Rescuing Magayon II

And wet-testing the electric motor

We wanted to get Magayon II out of the water before Christmas to do some renovations straight after the Pandan Island holiday in January next year and to prevent further vandalism. Some people had tinkered with the electrical outlets, ropes and stolen three blocks while she was anchored in the Bangcal river mouth. We had reserved December 17-20 for the action. 

Crazy Christmas Traffic. It took 5 hours from Los Baños to the Shell Residences close to the Mall of Asia in Manila.  I then left the shell residences at 22:40, after a overnight booking gone totally wrong, and picked up Mavic in Quezon City. We proceeded driving overnight North, again with stop and go traffic until way after Manila, and arrived at 6:30 in Iba. Almost 7 hours driving time, 12 hours total. Crazy. Since we did not want to wake up the kids we took a nap on the beach. Compared to the daytime temperatures it was actually a bit chilly with an Amihan breeze. 

Magayon II anchored in the Bangcal River mouth, with waves breaking at the entrance

Miriam had figured out that the waves were smallest at low tide, which was at 9:00. But to get Magayon out of the river we needed high tide, between 20:00-24:00. So this would have to be a two day action with overnight anchoring in front of the beach in front of Sundowners. Additional constraints were:

  • The weakened aft crossbeam, damaged by overloading the swimming ladder. 
  • Loose cockpit because all four aft cockpit locating blocks are damaged or missing.
  • No capacity to use the sails because of the stolen blocks. 
  • No FM radio on board.
  • Moderate wind (3kn) coming from easterly direction, which would blow us to the open sea if the motor would fail.
  • Relying on the electric outboard motor prototype that so far I had tested only twice, and for short time each time only.
  • One of the tillers was slightly broken, it was too low and hit the crossbeam when moving it.
  • A shallow river mouth with a very narrow section deep enough for passage and the waves braking just before it. We had gotten stuck there before at daylight.  
  • Local fishermen putting nets at sunset into the river making passage and navigating at night difficult.
  • Darkness with only a crescent moon and partially cloudy sky. 

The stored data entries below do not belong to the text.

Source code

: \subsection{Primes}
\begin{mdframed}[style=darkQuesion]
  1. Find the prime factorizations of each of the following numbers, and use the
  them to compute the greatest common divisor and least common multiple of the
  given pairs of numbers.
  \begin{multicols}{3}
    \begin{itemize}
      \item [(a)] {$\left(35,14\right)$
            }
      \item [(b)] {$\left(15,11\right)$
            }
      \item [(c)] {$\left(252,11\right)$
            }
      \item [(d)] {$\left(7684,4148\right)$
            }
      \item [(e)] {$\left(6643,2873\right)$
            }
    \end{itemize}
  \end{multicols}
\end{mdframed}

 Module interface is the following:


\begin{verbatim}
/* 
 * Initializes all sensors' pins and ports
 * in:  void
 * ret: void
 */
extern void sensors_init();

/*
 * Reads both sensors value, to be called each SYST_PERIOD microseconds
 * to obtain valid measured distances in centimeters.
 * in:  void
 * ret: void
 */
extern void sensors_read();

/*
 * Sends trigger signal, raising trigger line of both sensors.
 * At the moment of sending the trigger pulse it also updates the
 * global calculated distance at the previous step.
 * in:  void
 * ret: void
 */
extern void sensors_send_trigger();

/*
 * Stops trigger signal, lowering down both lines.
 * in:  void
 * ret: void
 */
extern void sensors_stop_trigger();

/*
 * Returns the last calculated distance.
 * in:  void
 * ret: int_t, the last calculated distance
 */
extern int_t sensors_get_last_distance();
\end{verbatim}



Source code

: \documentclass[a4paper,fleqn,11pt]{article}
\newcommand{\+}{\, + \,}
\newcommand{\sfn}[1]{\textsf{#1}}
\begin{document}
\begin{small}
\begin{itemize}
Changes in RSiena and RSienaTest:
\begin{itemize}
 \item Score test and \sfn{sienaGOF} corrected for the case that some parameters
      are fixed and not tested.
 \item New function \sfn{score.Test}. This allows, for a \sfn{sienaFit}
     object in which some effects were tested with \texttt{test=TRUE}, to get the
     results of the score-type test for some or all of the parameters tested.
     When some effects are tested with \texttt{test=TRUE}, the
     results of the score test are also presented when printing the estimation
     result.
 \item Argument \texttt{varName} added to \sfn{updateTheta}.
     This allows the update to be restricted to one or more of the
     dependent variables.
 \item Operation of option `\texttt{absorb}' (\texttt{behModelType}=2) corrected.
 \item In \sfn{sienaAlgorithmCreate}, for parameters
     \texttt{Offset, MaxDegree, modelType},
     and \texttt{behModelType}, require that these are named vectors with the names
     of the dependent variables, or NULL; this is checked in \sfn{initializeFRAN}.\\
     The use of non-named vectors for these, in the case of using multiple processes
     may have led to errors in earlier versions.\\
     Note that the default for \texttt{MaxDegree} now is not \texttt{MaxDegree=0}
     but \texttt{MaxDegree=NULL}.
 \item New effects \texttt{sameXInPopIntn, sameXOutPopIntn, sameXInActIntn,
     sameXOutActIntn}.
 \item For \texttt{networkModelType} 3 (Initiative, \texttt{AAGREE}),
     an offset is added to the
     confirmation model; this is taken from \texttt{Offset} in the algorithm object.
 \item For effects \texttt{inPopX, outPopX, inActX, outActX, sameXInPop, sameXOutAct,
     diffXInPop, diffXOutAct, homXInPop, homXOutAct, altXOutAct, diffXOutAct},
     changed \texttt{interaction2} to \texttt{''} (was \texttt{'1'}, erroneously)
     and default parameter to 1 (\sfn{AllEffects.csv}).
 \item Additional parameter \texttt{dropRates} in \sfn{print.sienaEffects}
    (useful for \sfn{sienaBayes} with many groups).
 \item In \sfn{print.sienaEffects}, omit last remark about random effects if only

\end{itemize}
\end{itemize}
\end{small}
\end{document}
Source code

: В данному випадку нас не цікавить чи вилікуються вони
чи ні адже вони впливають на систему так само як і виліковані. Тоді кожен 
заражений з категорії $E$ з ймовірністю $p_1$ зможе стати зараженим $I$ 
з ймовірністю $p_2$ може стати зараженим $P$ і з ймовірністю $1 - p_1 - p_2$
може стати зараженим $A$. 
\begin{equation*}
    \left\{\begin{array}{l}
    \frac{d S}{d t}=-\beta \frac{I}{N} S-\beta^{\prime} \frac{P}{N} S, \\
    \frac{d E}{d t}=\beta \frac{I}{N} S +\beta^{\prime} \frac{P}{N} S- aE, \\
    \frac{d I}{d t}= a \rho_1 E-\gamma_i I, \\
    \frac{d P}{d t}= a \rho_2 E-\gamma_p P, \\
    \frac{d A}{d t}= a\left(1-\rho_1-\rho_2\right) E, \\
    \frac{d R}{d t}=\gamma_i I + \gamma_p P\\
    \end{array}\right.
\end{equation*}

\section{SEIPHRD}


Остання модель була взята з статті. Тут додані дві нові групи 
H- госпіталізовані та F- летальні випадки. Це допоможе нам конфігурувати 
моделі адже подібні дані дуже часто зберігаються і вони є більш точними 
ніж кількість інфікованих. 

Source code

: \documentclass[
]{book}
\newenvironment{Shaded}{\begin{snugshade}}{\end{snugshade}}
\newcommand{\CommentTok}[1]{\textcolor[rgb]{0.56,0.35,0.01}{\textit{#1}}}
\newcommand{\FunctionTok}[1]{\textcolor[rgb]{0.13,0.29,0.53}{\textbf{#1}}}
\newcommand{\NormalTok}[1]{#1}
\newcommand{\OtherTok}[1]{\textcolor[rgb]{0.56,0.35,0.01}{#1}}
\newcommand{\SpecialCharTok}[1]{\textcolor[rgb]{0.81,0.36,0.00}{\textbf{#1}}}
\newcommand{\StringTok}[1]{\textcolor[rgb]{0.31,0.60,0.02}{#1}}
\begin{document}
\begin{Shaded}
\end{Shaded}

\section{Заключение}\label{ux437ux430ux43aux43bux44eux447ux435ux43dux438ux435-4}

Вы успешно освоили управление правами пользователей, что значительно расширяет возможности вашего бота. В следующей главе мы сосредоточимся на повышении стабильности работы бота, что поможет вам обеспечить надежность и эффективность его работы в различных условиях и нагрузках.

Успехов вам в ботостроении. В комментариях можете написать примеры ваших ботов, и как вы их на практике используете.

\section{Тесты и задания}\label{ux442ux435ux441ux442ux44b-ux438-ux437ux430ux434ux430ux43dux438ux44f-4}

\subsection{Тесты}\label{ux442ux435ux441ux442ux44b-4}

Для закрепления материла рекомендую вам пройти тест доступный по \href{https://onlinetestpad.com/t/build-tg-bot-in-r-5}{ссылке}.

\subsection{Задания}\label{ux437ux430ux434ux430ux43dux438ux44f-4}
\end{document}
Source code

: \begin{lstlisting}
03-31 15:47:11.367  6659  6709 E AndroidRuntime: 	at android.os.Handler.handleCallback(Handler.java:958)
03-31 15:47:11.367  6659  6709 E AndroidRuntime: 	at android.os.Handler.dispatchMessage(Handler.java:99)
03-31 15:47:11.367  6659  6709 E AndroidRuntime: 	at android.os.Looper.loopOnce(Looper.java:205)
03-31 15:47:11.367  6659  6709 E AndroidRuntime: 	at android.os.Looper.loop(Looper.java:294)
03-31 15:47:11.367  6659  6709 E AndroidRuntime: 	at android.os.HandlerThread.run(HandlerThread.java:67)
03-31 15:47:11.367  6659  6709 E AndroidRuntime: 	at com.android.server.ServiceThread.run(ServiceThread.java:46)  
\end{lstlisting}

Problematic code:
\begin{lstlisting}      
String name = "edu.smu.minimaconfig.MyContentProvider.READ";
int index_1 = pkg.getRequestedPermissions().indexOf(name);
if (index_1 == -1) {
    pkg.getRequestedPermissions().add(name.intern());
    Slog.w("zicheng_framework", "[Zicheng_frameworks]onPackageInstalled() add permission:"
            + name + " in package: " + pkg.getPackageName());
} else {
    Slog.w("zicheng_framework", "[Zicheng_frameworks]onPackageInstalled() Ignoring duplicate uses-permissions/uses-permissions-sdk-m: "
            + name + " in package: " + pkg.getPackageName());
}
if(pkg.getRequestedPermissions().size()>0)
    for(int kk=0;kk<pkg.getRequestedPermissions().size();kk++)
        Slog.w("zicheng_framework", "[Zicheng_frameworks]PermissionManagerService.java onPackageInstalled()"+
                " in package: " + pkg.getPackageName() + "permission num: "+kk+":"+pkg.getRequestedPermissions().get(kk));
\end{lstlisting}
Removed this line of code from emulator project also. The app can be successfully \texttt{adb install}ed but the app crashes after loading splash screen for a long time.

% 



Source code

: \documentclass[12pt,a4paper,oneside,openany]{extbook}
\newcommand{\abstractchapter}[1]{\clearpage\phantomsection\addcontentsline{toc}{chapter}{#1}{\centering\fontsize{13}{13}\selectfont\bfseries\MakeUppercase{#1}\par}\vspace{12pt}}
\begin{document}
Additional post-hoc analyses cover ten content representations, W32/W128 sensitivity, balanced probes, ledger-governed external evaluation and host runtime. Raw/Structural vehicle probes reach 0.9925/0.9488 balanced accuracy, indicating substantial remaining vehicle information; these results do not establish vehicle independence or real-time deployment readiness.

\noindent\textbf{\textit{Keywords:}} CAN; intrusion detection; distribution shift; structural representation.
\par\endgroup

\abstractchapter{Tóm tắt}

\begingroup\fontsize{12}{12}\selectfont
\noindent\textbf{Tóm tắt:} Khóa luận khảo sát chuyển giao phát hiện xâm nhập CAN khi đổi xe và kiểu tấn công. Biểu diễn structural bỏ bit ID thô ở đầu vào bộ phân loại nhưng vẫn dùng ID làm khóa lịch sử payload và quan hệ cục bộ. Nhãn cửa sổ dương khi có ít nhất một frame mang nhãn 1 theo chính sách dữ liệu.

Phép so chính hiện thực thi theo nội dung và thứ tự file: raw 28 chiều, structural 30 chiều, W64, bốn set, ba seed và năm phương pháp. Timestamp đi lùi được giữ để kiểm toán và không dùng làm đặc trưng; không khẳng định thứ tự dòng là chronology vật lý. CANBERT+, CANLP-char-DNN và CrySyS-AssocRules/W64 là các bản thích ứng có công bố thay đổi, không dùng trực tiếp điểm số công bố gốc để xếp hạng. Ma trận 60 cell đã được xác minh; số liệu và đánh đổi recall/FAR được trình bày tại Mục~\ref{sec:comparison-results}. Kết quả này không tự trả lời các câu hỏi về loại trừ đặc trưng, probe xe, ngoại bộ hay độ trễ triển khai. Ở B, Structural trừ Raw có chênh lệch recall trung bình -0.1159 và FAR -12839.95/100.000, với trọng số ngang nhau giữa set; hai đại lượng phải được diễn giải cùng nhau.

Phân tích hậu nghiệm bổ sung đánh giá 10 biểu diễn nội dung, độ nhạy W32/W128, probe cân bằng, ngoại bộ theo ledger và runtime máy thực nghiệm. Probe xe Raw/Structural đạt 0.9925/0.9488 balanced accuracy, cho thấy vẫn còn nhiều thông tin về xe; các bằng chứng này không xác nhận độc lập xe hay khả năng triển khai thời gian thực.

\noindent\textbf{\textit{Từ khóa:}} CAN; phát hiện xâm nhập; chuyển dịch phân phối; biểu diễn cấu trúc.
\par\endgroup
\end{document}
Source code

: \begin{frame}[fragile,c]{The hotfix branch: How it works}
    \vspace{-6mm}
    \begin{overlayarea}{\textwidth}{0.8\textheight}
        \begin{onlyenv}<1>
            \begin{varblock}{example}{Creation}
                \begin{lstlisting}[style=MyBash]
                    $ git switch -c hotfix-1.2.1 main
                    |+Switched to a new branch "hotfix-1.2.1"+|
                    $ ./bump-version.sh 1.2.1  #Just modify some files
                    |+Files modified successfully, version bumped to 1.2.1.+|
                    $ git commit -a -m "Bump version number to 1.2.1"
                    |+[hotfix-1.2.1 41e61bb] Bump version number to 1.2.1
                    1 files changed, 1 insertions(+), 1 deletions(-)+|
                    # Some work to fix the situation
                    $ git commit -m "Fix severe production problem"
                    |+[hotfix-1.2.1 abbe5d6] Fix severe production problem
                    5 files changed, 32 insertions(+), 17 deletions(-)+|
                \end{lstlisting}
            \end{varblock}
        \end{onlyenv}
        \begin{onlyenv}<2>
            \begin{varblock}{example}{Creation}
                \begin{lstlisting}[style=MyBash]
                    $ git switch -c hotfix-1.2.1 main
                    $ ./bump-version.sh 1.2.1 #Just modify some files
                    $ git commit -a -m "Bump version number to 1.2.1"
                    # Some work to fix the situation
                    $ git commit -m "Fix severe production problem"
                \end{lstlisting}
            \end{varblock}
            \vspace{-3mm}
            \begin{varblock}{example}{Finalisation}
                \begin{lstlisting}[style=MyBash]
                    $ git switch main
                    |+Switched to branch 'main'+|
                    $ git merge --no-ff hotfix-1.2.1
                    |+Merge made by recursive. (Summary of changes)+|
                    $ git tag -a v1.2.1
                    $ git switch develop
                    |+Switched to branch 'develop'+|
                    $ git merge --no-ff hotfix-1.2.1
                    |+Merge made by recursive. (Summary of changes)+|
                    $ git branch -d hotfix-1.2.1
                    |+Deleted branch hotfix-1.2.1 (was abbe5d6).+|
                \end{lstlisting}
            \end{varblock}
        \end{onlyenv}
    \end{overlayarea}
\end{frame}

But we had to move the boat. If not now it would have to wait until next year and then it might have further deteriorated and more vandalized. Also, a tropical depression had just made landfall in Mindanao, so potentially the waves could get much higher in the coming days. In addition, we had to pick up Kata from the airport on Wednesday, so there was no possibility to extend the trip and wait for better tide timing. So we came up with two safety plans:

  • Have the dive boat of Finn’s Dive of the Mead Foundation accompany us to give us a tow if the motor fails, with our own rope of course. 
  • Have both anchors on the trampoline ready for dropping in case the motor fails. The shoreline is quite shallow for around a kilometer out, so dropped anchor(s) should prevent the boat drifting to the open sea if the motor would fail. 

We loaded the boat at low tide at 8:00 on Monday on dry foot with motor, batteries, tools etc and made some minor repairs of the ropes of the trampoline, which had gotten screwed up by the Iba Vandals, and then went back to Sundowners for breakfast. 

We checked the site at 17:00, ready to go, but the boat was still grounded, so we re-scheduled raising anchor to 21:00 and also told the dive boat crew and asked them to come back later. When returning at 21:00 the boat was clear and we waded over to get on with the undertaking. The dive boat crew had cancelled, so our safety net was basically consisted of our two anchors. 

Getting Magaon II ready for launch at 21:00 with high tide approaching.

After wiring up the electric outboard motor and briefly testing it it was anchor up and we went on our way, with minimum speed, and Miriam and Regis on the bows of the hulls with flashlights to lead the way. Mavic was in the car illuminating the river with the headlights. We made it carefully to the river mouth without touching bottom or a fishing net and then first heard the waves breaking and increasingly felt them. We increase motor power to 50 percent to go against the waves. 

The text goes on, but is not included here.